Problem to solve. The required output is the line containing "C#, Salesforce, Apex" followed by each line through the end of the data below, repeated exactly and with nothing added.

Exercise material.
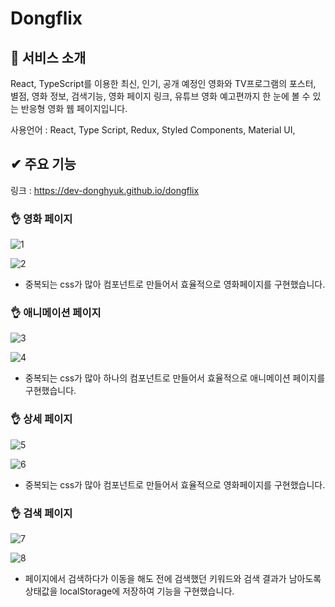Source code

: # Dongflix

## 👀 서비스 소개

React, TypeScript를 이용한 최신, 인기, 공개 예정인 영화와 TV프로그램의 포스터, 별점, 영화 정보, 검색기능, 영화 페이지 링크, 유튜브 영화 예고편까지
한 눈에 볼 수 있는 반응형 영화 웹 페이지입니다.

사용언어 : React, Type Script, Redux, Styled Components, Material UI,

## ✔ 주요 기능

링크 : https://dev-donghyuk.github.io/dongflix

### 👌 영화 페이지

![1](https://user-images.githubusercontent.com/60591071/113411600-2f021880-93f1-11eb-8fe7-c972dbfa8b47.png)

![2](https://user-images.githubusercontent.com/60591071/113411602-30cbdc00-93f1-11eb-97cd-9ab179bd6d9b.png)

-   중복되는 css가 많아 컴포넌트로 만들어서 효율적으로 영화페이지를 구현했습니다.

### 👌 애니메이션 페이지

![3](https://user-images.githubusercontent.com/60591071/113411604-30cbdc00-93f1-11eb-810f-de4b641ccee3.png)

![4](https://user-images.githubusercontent.com/60591071/113411606-31647280-93f1-11eb-8831-934565fbfc42.png)

-   중복되는 css가 많아 하나의 컴포넌트로 만들어서 효율적으로 애니메이션 페이지를 구현했습니다.

### 👌 상세 페이지

![5](https://user-images.githubusercontent.com/60591071/113411607-31fd0900-93f1-11eb-9f98-26119646f3c0.png)

![6](https://user-images.githubusercontent.com/60591071/113411609-31fd0900-93f1-11eb-9dd6-a4a71b38994d.png)

-   중복되는 css가 많아 컴포넌트로 만들어서 효율적으로 영화페이지를 구현했습니다.

### 👌 검색 페이지

![7](https://user-images.githubusercontent.com/60591071/113411610-32959f80-93f1-11eb-91be-ab1dc03da6eb.png)

![8](https://user-images.githubusercontent.com/60591071/113411611-32959f80-93f1-11eb-8f42-ddd98f940f50.png)

-   페이지에서 검색하다가 이동을 해도 전에 검색했던 키워드와 검색 결과가 남아도록 상태값을 localStorage에 저장하여 기능을 구현했습니다.

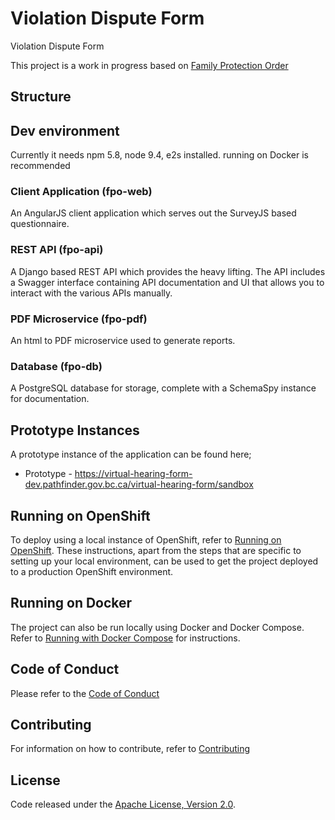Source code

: # Violation Dispute Form
Violation Dispute Form

This project is a work in progress based on [Family Protection Order](https://github.com/bcgov/Family-Protection-Order)

## Structure

## Dev environment
Currently it needs npm 5.8, node 9.4, e2s installed. 
running on Docker is recommended

### Client Application (fpo-web)
An AngularJS client application which serves out the SurveyJS based questionnaire.

###	REST API (fpo-api)
A Django based REST API which provides the heavy lifting.  The API includes a Swagger interface containing API documentation and UI that allows you to interact with the various APIs manually.

### PDF Microservice (fpo-pdf)
An html to PDF microservice used to generate reports.

###	Database (fpo-db)
A PostgreSQL database for storage, complete with a SchemaSpy instance for documentation.

## Prototype Instances

A prototype instance of the application can be found here;
* Prototype - https://virtual-hearing-form-dev.pathfinder.gov.bc.ca/virtual-hearing-form/sandbox

## Running on OpenShift

To deploy using a local instance of OpenShift, refer to [Running on OpenShift](./RunningOnOpenShift.md).  These instructions, apart from the steps that are specific to setting up your local environment, can be used to get the project deployed to a production OpenShift environment.

## Running on Docker

The project can also be run locally using Docker and Docker Compose.  Refer to [Running with Docker Compose](./docker/README.md) for instructions.

## Code of Conduct

Please refer to the [Code of Conduct](./CODE_OF_CONDUCT.md) 

## Contributing

For information on how to contribute, refer to [Contributing](CONTRIBUTING.md)

## License

Code released under the [Apache License, Version 2.0](./LICENSE).
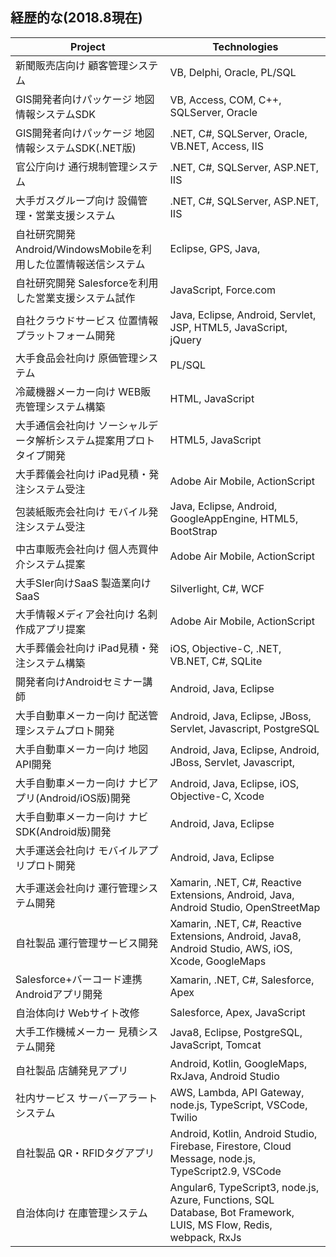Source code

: ## 経歴的な(2018.8現在)

| Project                                                             | Technologies                                                                                                       |
|---------------------------------------------------------------------|--------------------------------------------------------------------------------------------------------------------|
| 新聞販売店向け 顧客管理システム                                     | VB, Delphi, Oracle, PL/SQL                                                                                         |
| GIS開発者向けパッケージ 地図情報システムSDK                         | VB, Access, COM, C++, SQLServer, Oracle                                                                            |
| GIS開発者向けパッケージ 地図情報システムSDK(.NET版)                 | .NET, C#, SQLServer, Oracle, VB.NET, Access, IIS                                                                   |
| 官公庁向け 通行規制管理システム                                     | .NET, C#, SQLServer, ASP.NET, IIS                                                                                  |
| 大手ガスグループ向け 設備管理・営業支援システム                     | .NET, C#, SQLServer, ASP.NET, IIS                                                                                  |
| 自社研究開発 Android/WindowsMobileを利用した位置情報送信システム    | Eclipse, GPS, Java,                                                                                                |
| 自社研究開発 Salesforceを利用した営業支援システム試作               | JavaScript, Force.com                                                                                              |
| 自社クラウドサービス 位置情報プラットフォーム開発                   | Java, Eclipse, Android, Servlet, JSP, HTML5, JavaScript, jQuery                                                    |
| 大手食品会社向け 原価管理システム                                   | PL/SQL                                                                                                             |
| 冷蔵機器メーカー向け WEB販売管理システム構築                        | HTML, JavaScript                                                                                                   |
| 大手通信会社向け ソーシャルデータ解析システム提案用プロトタイプ開発 | HTML5, JavaScript                                                                                                  |
| 大手葬儀会社向け iPad見積・発注システム受注                         | Adobe Air Mobile, ActionScript                                                                                     |
| 包装紙販売会社向け モバイル発注システム受注                         | Java, Eclipse, Android, GoogleAppEngine, HTML5, BootStrap                                                          |
| 中古車販売会社向け 個人売買仲介システム提案                         | Adobe Air Mobile, ActionScript                                                                                     |
| 大手SIer向けSaaS 製造業向けSaaS                                     | Silverlight, C#, WCF                                                                                               |
| 大手情報メディア会社向け 名刺作成アプリ提案                         | Adobe Air Mobile, ActionScript                                                                                     |
| 大手葬儀会社向け iPad見積・発注システム構築                         | iOS, Objective-C, .NET, VB.NET, C#, SQLite                                                                         |
| 開発者向けAndroidセミナー講師                                       | Android, Java, Eclipse                                                                                             |
| 大手自動車メーカー向け 配送管理システムプロト開発                   | Android, Java, Eclipse, JBoss, Servlet, Javascript, PostgreSQL                                                     |
| 大手自動車メーカー向け 地図API開発                                  | Android, Java, Eclipse, Android, JBoss, Servlet, Javascript,                                                       |
| 大手自動車メーカー向け ナビアプリ(Android/iOS版)開発                | Android, Java, Eclipse, iOS, Objective-C, Xcode                                                                    |
| 大手自動車メーカー向け ナビSDK(Android版)開発                       | Android, Java, Eclipse                                                                                             |
| 大手運送会社向け モバイルアプリプロト開発                           | Android, Java, Eclipse                                                                                             |
| 大手運送会社向け 運行管理システム開発                               | Xamarin, .NET, C#, Reactive Extensions, Android, Java, Android Studio, OpenStreetMap                               |
| 自社製品 運行管理サービス開発                                       | Xamarin, .NET, C#, Reactive Extensions, Android, Java8, Android Studio, AWS, iOS, Xcode, GoogleMaps                |
| Salesforce+バーコード連携 Androidアプリ開発                         | Xamarin, .NET, C#, Salesforce, Apex                                                                                |
| 自治体向け Webサイト改修                                            | Salesforce, Apex, JavaScript                                                                                       |
| 大手工作機械メーカー 見積システム開発                               | Java8, Eclipse, PostgreSQL, JavaScript, Tomcat                                                                     |
| 自社製品 店舗発見アプリ                                             | Android, Kotlin, GoogleMaps, RxJava, Android Studio                                                                |
| 社内サービス サーバーアラートシステム                               | AWS, Lambda, API Gateway, node.js, TypeScript, VSCode, Twilio                                                      |
| 自社製品 QR・RFIDタグアプリ                                         | Android, Kotlin, Android Studio, Firebase, Firestore, Cloud Message, node.js, TypeScript2.9, VSCode                |
| 自治体向け 在庫管理システム                                         | Angular6, TypeScript3, node.js, Azure, Functions, SQL Database, Bot Framework, LUIS, MS Flow, Redis, webpack, RxJs |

Task answer.
| Salesforce+バーコード連携 Androidアプリ開発                         | Xamarin, .NET, C#, Salesforce, Apex                                                                                |
| 自治体向け Webサイト改修                                            | Salesforce, Apex, JavaScript                                                                                       |
| 大手工作機械メーカー 見積システム開発                               | Java8, Eclipse, PostgreSQL, JavaScript, Tomcat                                                                     |
| 自社製品 店舗発見アプリ                                             | Android, Kotlin, GoogleMaps, RxJava, Android Studio                                                                |
| 社内サービス サーバーアラートシステム                               | AWS, Lambda, API Gateway, node.js, TypeScript, VSCode, Twilio                                                      |
| 自社製品 QR・RFIDタグアプリ                                         | Android, Kotlin, Android Studio, Firebase, Firestore, Cloud Message, node.js, TypeScript2.9, VSCode                |
| 自治体向け 在庫管理システム                                         | Angular6, TypeScript3, node.js, Azure, Functions, SQL Database, Bot Framework, LUIS, MS Flow, Redis, webpack, RxJs |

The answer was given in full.